S-adenosyl-L-methionine-dependent rRNA dimethylases mediate the methylation of two conserved adenosines near the 3' end of the rRNA in the small ribosomal subunits of bacteria, archaea and eukaryotes. Proteins related to this family of dimethylases play an essential role as transcription factors (mtTFBs) in fungal and animal mitochondria. Human mitochondrial rRNA is methylated and human mitochondria contain two related mtTFBs, one proposed to act as rRNA dimethylase, the other as transcription factor. The nuclear genome of Arabidopsis thaliana encodes three dimethylase/mtTFB-like proteins, one of which, Dim1B, is shown here to be imported into mitochondria. Transcription initiation by mitochondrial RNA polymerases appears not to be stimulated by Dim1B in vitro. In line with this finding, phylogenetic analyses revealed Dim1B to be more closely related to a group of eukaryotic non-mitochondrial rRNA dimethylases (Dim1s) than to fungal and animal mtTFBs.
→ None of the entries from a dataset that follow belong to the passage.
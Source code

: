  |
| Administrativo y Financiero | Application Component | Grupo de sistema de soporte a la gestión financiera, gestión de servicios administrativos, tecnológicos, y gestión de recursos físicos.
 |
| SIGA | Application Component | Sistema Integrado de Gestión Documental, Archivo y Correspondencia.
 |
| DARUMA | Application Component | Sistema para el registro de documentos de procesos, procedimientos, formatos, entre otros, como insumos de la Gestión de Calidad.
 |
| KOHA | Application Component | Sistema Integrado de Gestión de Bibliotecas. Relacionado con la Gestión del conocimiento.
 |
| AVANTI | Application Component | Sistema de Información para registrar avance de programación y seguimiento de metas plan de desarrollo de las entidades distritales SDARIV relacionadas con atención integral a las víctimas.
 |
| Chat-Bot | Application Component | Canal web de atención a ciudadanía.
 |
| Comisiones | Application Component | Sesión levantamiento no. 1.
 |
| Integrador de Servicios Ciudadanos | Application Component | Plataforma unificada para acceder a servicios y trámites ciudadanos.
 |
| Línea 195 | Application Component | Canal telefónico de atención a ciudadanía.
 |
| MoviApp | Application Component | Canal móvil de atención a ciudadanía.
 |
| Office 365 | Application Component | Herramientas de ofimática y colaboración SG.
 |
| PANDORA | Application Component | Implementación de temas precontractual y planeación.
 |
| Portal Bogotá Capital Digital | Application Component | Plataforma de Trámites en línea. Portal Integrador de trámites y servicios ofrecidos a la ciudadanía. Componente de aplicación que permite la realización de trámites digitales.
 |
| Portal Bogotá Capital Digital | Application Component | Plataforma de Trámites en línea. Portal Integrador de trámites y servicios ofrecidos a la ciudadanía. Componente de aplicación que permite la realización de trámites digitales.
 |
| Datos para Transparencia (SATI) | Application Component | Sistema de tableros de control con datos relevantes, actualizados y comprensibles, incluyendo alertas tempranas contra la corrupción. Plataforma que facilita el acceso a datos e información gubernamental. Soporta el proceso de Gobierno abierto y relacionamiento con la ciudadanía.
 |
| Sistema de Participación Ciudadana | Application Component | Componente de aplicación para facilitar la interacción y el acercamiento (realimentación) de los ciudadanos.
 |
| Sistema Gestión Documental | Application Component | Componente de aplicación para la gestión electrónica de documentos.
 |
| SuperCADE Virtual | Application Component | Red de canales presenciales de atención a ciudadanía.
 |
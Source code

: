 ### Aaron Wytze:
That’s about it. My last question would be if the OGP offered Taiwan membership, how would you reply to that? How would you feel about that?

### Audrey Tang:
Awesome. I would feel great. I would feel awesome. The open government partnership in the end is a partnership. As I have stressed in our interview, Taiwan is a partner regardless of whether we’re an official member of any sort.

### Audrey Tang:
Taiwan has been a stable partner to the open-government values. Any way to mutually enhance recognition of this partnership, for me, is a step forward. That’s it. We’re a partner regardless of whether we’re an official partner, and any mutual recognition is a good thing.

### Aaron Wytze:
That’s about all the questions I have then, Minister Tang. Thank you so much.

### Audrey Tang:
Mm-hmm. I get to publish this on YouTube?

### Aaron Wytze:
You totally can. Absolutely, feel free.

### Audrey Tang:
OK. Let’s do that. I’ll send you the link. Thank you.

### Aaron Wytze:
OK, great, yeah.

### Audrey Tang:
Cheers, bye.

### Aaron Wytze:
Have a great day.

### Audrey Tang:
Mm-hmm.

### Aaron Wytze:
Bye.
We found that Dim1B was capable of substituting the E. coli rRNA dimethylase activity of KsgA. Moreover, we observed methylation of the conserved adenines in the 18S rRNA of Arabidopsis mitochondria; this modification was not detectable in a mutant lacking Dim1B. These data provide evidence: (i) for rRNA methylation in Arabidopsis mitochondria; and (ii) that Dim1B is the enzyme catalyzing this process.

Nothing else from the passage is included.